> [DATA FOR ANALYSIS]:
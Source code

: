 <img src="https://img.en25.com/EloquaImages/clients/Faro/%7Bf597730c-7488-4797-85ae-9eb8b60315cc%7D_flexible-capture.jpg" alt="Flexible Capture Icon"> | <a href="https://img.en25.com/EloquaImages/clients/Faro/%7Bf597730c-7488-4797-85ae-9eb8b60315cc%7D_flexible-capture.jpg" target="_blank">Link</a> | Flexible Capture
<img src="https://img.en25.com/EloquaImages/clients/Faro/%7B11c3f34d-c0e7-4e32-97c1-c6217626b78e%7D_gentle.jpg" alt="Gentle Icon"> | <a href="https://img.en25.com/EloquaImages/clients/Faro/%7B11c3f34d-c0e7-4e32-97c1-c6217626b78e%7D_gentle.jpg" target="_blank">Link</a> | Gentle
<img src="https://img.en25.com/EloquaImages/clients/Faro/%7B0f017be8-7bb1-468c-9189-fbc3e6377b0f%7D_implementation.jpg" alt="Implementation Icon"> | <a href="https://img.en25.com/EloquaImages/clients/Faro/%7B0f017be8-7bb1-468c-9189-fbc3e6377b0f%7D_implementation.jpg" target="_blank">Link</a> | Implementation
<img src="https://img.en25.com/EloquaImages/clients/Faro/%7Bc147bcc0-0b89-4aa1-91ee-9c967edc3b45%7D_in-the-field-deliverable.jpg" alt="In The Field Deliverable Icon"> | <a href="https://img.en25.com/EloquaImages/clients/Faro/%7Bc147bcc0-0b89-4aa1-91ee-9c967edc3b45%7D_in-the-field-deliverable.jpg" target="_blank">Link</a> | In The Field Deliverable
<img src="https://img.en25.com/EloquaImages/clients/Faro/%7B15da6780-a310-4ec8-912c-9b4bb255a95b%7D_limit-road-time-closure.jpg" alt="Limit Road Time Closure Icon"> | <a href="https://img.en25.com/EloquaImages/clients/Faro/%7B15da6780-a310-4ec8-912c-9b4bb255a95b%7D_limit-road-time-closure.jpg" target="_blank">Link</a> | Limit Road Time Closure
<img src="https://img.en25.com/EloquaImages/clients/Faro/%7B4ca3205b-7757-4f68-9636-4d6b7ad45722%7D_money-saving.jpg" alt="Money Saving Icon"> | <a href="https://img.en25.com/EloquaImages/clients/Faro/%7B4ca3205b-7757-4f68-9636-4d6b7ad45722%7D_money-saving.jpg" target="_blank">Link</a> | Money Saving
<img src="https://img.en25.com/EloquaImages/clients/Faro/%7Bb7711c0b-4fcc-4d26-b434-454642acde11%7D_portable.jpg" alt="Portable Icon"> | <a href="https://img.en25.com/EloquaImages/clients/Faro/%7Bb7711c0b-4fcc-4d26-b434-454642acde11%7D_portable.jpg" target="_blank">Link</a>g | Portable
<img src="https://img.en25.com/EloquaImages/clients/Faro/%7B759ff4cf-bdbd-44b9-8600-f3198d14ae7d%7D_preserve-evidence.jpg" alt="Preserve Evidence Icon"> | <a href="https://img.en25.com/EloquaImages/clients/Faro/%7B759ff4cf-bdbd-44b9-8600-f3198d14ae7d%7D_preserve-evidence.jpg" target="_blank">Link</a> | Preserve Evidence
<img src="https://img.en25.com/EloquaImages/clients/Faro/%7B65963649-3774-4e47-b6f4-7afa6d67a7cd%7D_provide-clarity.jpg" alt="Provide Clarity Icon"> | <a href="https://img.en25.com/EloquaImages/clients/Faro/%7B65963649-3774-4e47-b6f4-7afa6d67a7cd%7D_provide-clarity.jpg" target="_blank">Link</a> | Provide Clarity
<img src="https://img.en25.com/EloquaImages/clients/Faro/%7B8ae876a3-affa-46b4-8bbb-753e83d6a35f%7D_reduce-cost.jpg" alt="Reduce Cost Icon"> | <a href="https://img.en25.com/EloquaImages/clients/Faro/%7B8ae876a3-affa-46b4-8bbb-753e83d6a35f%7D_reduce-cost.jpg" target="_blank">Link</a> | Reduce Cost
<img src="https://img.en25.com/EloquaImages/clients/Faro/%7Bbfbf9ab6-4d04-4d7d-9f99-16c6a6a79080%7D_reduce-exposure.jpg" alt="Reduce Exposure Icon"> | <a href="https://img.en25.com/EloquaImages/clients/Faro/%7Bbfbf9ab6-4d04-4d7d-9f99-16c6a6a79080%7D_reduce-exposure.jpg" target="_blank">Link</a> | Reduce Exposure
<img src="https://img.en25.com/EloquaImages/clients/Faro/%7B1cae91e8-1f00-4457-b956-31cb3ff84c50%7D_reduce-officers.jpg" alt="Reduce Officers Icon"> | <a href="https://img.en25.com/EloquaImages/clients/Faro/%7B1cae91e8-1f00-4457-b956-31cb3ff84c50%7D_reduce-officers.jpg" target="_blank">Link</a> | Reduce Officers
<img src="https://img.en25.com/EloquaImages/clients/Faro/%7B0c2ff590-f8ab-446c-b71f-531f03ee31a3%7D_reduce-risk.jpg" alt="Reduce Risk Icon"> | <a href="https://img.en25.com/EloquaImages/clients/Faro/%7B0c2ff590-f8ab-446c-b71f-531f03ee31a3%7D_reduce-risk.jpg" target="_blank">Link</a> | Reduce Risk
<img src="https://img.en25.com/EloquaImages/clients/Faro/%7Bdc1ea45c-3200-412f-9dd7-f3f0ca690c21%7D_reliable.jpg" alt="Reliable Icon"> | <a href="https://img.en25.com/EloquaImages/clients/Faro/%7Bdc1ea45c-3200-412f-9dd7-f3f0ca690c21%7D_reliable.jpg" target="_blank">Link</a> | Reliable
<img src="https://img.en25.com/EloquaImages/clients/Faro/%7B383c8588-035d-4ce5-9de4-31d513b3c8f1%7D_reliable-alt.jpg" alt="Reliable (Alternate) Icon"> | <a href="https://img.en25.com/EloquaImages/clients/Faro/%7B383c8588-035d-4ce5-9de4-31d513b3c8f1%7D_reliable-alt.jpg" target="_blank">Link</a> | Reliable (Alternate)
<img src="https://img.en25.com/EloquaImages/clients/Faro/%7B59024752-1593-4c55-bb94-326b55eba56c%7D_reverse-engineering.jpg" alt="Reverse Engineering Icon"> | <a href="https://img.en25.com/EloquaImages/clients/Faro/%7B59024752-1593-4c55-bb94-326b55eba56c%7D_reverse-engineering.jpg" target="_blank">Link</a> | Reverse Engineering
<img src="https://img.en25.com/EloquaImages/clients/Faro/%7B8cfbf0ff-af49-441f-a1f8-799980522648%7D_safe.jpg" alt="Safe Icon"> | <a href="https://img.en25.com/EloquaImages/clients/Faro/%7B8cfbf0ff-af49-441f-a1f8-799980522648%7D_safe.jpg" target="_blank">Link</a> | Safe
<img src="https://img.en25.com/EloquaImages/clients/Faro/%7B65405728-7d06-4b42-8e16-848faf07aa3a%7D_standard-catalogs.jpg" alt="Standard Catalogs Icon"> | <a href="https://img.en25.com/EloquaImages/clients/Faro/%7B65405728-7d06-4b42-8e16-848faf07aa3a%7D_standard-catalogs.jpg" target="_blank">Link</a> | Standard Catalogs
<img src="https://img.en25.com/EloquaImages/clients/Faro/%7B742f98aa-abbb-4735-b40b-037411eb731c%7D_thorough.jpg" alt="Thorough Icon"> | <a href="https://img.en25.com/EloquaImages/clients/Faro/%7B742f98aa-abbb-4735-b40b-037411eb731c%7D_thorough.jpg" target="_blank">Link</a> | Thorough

> [TASK DETAILS]: Nothing should be dropped. Retype each line above as it is.

> [ANSWER]:
Source code

: <img src="https://img.en25.com/EloquaImages/clients/Faro/%7Bf597730c-7488-4797-85ae-9eb8b60315cc%7D_flexible-capture.jpg" alt="Flexible Capture Icon"> | <a href="https://img.en25.com/EloquaImages/clients/Faro/%7Bf597730c-7488-4797-85ae-9eb8b60315cc%7D_flexible-capture.jpg" target="_blank">Link</a> | Flexible Capture
<img src="https://img.en25.com/EloquaImages/clients/Faro/%7B11c3f34d-c0e7-4e32-97c1-c6217626b78e%7D_gentle.jpg" alt="Gentle Icon"> | <a href="https://img.en25.com/EloquaImages/clients/Faro/%7B11c3f34d-c0e7-4e32-97c1-c6217626b78e%7D_gentle.jpg" target="_blank">Link</a> | Gentle
<img src="https://img.en25.com/EloquaImages/clients/Faro/%7B0f017be8-7bb1-468c-9189-fbc3e6377b0f%7D_implementation.jpg" alt="Implementation Icon"> | <a href="https://img.en25.com/EloquaImages/clients/Faro/%7B0f017be8-7bb1-468c-9189-fbc3e6377b0f%7D_implementation.jpg" target="_blank">Link</a> | Implementation
<img src="https://img.en25.com/EloquaImages/clients/Faro/%7Bc147bcc0-0b89-4aa1-91ee-9c967edc3b45%7D_in-the-field-deliverable.jpg" alt="In The Field Deliverable Icon"> | <a href="https://img.en25.com/EloquaImages/clients/Faro/%7Bc147bcc0-0b89-4aa1-91ee-9c967edc3b45%7D_in-the-field-deliverable.jpg" target="_blank">Link</a> | In The Field Deliverable
<img src="https://img.en25.com/EloquaImages/clients/Faro/%7B15da6780-a310-4ec8-912c-9b4bb255a95b%7D_limit-road-time-closure.jpg" alt="Limit Road Time Closure Icon"> | <a href="https://img.en25.com/EloquaImages/clients/Faro/%7B15da6780-a310-4ec8-912c-9b4bb255a95b%7D_limit-road-time-closure.jpg" target="_blank">Link</a> | Limit Road Time Closure
<img src="https://img.en25.com/EloquaImages/clients/Faro/%7B4ca3205b-7757-4f68-9636-4d6b7ad45722%7D_money-saving.jpg" alt="Money Saving Icon"> | <a href="https://img.en25.com/EloquaImages/clients/Faro/%7B4ca3205b-7757-4f68-9636-4d6b7ad45722%7D_money-saving.jpg" target="_blank">Link</a> | Money Saving
<img src="https://img.en25.com/EloquaImages/clients/Faro/%7Bb7711c0b-4fcc-4d26-b434-454642acde11%7D_portable.jpg" alt="Portable Icon"> | <a href="https://img.en25.com/EloquaImages/clients/Faro/%7Bb7711c0b-4fcc-4d26-b434-454642acde11%7D_portable.jpg" target="_blank">Link</a>g | Portable
<img src="https://img.en25.com/EloquaImages/clients/Faro/%7B759ff4cf-bdbd-44b9-8600-f3198d14ae7d%7D_preserve-evidence.jpg" alt="Preserve Evidence Icon"> | <a href="https://img.en25.com/EloquaImages/clients/Faro/%7B759ff4cf-bdbd-44b9-8600-f3198d14ae7d%7D_preserve-evidence.jpg" target="_blank">Link</a> | Preserve Evidence
<img src="https://img.en25.com/EloquaImages/clients/Faro/%7B65963649-3774-4e47-b6f4-7afa6d67a7cd%7D_provide-clarity.jpg" alt="Provide Clarity Icon"> | <a href="https://img.en25.com/EloquaImages/clients/Faro/%7B65963649-3774-4e47-b6f4-7afa6d67a7cd%7D_provide-clarity.jpg" target="_blank">Link</a> | Provide Clarity
<img src="https://img.en25.com/EloquaImages/clients/Faro/%7B8ae876a3-affa-46b4-8bbb-753e83d6a35f%7D_reduce-cost.jpg" alt="Reduce Cost Icon"> | <a href="https://img.en25.com/EloquaImages/clients/Faro/%7B8ae876a3-affa-46b4-8bbb-753e83d6a35f%7D_reduce-cost.jpg" target="_blank">Link</a> | Reduce Cost
<img src="https://img.en25.com/EloquaImages/clients/Faro/%7Bbfbf9ab6-4d04-4d7d-9f99-16c6a6a79080%7D_reduce-exposure.jpg" alt="Reduce Exposure Icon"> | <a href="https://img.en25.com/EloquaImages/clients/Faro/%7Bbfbf9ab6-4d04-4d7d-9f99-16c6a6a79080%7D_reduce-exposure.jpg" target="_blank">Link</a> | Reduce Exposure
<img src="https://img.en25.com/EloquaImages/clients/Faro/%7B1cae91e8-1f00-4457-b956-31cb3ff84c50%7D_reduce-officers.jpg" alt="Reduce Officers Icon"> | <a href="https://img.en25.com/EloquaImages/clients/Faro/%7B1cae91e8-1f00-4457-b956-31cb3ff84c50%7D_reduce-officers.jpg" target="_blank">Link</a> | Reduce Officers
<img src="https://img.en25.com/EloquaImages/clients/Faro/%7B0c2ff590-f8ab-446c-b71f-531f03ee31a3%7D_reduce-risk.jpg" alt="Reduce Risk Icon"> | <a href="https://img.en25.com/EloquaImages/clients/Faro/%7B0c2ff590-f8ab-446c-b71f-531f03ee31a3%7D_reduce-risk.jpg" target="_blank">Link</a> | Reduce Risk
<img src="https://img.en25.com/EloquaImages/clients/Faro/%7Bdc1ea45c-3200-412f-9dd7-f3f0ca690c21%7D_reliable.jpg" alt="Reliable Icon"> | <a href="https://img.en25.com/EloquaImages/clients/Faro/%7Bdc1ea45c-3200-412f-9dd7-f3f0ca690c21%7D_reliable.jpg" target="_blank">Link</a> | Reliable
<img src="https://img.en25.com/EloquaImages/clients/Faro/%7B383c8588-035d-4ce5-9de4-31d513b3c8f1%7D_reliable-alt.jpg" alt="Reliable (Alternate) Icon"> | <a href="https://img.en25.com/EloquaImages/clients/Faro/%7B383c8588-035d-4ce5-9de4-31d513b3c8f1%7D_reliable-alt.jpg" target="_blank">Link</a> | Reliable (Alternate)
<img src="https://img.en25.com/EloquaImages/clients/Faro/%7B59024752-1593-4c55-bb94-326b55eba56c%7D_reverse-engineering.jpg" alt="Reverse Engineering Icon"> | <a href="https://img.en25.com/EloquaImages/clients/Faro/%7B59024752-1593-4c55-bb94-326b55eba56c%7D_reverse-engineering.jpg" target="_blank">Link</a> | Reverse Engineering
<img src="https://img.en25.com/EloquaImages/clients/Faro/%7B8cfbf0ff-af49-441f-a1f8-799980522648%7D_safe.jpg" alt="Safe Icon"> | <a href="https://img.en25.com/EloquaImages/clients/Faro/%7B8cfbf0ff-af49-441f-a1f8-799980522648%7D_safe.jpg" target="_blank">Link</a> | Safe
<img src="https://img.en25.com/EloquaImages/clients/Faro/%7B65405728-7d06-4b42-8e16-848faf07aa3a%7D_standard-catalogs.jpg" alt="Standard Catalogs Icon"> | <a href="https://img.en25.com/EloquaImages/clients/Faro/%7B65405728-7d06-4b42-8e16-848faf07aa3a%7D_standard-catalogs.jpg" target="_blank">Link</a> | Standard Catalogs
<img src="https://img.en25.com/EloquaImages/clients/Faro/%7B742f98aa-abbb-4735-b40b-037411eb731c%7D_thorough.jpg" alt="Thorough Icon"> | <a href="https://img.en25.com/EloquaImages/clients/Faro/%7B742f98aa-abbb-4735-b40b-037411eb731c%7D_thorough.jpg" target="_blank">Link</a> | Thorough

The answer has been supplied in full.